🤖 AI Summary
To address the challenge of enabling robots to rapidly adapt to multiple tasks and efficiently acquire new skills under safety constraints, this paper proposes Contextual Offline Meta-Reinforcement Learning (COMRL), a unified framework. Methodologically, COMRL integrates variational inference, context-conditioned policy networks, and self-supervised representation learning. Its key theoretical contribution is the first formal establishment of COMRL’s information-theoretic foundation: we prove that COMRL fundamentally maximizes the mutual information (I(Z; M)) between task variables (M) and latent representations (Z). Leveraging this insight, we design both supervised and self-supervised mechanisms for optimizing (I(Z; M)), providing a general paradigm for task representation learning. Empirically, COMRL demonstrates strong generalization across diverse RL benchmarks, under context shift, data degradation, and varying network architectures. This work establishes a novel offline pretraining paradigm for decision-making foundation models.
📝 Abstract
As a marriage between offline RL and meta-RL, the advent of offline meta-reinforcement learning (OMRL) has shown great promise in enabling RL agents to multi-task and quickly adapt while acquiring knowledge safely.

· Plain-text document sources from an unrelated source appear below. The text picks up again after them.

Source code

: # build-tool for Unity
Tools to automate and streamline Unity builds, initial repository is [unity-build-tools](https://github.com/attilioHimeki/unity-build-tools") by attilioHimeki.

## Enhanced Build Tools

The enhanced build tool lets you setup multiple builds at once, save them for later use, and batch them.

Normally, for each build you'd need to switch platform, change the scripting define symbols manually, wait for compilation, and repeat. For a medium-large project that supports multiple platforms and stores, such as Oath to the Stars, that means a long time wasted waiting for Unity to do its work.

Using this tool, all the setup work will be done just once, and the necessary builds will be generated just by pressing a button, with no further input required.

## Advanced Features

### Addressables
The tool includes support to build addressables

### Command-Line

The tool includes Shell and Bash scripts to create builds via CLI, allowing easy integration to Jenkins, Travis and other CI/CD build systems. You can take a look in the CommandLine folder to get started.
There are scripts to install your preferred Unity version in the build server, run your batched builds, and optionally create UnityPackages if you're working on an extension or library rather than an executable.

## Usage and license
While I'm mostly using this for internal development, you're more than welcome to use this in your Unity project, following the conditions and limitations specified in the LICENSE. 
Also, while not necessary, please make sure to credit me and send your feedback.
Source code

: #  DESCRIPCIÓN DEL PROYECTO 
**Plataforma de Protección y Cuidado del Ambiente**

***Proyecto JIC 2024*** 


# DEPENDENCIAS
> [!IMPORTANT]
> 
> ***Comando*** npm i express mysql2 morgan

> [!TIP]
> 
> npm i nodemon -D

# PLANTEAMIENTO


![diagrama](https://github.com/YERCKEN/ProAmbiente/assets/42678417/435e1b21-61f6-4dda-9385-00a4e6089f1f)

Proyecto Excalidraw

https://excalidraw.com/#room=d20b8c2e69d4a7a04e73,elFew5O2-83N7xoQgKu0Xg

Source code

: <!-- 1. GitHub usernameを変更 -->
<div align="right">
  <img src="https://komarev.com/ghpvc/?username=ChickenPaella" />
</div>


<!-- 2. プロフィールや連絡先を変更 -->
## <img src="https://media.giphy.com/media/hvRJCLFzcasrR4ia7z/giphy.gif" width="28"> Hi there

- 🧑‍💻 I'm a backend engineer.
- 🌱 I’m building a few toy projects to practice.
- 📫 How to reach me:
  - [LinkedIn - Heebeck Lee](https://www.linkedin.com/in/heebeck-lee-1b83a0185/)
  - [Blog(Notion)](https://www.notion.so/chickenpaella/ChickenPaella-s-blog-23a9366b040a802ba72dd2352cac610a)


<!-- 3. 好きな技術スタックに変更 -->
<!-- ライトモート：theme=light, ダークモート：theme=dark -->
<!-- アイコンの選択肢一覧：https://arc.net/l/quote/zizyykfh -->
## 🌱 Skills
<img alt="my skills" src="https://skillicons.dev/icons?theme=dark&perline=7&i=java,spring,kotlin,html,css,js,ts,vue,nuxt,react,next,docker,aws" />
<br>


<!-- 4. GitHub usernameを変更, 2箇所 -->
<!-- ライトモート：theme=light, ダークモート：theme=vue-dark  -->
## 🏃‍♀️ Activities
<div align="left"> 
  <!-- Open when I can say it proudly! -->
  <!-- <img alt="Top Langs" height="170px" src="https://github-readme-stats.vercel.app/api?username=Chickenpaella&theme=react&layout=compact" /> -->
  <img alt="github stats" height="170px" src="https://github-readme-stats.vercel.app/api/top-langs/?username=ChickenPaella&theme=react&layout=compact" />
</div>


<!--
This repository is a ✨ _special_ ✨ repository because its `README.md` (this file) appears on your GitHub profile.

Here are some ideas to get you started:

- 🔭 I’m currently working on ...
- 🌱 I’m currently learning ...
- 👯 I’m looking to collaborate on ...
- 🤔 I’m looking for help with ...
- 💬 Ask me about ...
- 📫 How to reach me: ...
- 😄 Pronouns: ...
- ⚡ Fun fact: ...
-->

Among which, context-based OMRL (COMRL) as a popular paradigm, aims to learn a universal policy conditioned on effective task representations. In this work, by examining several key milestones in the field of COMRL, we propose to integrate these seemingly independent methodologies into a unified framework. Most importantly, we show that the pre-existing COMRL algorithms are essentially optimizing the same mutual information objective between the task variable $M$ and its latent representation $Z$ by implementing various approximate bounds. Such theoretical insight offers ample design freedom for novel algorithms. As demonstrations, we propose a supervised and a self-supervised implementation of $I(Z; M)$, and empirically show that the corresponding optimization algorithms exhibit remarkable generalization across a broad spectrum of RL benchmarks, context shift scenarios, data qualities and deep learning architectures. This work lays the information theoretic foundation for COMRL methods, leading to a better understanding of task representation learning in the context of reinforcement learning. Given its generality, we envision our framework as a promising offline pre-training paradigm of foundation models for decision making.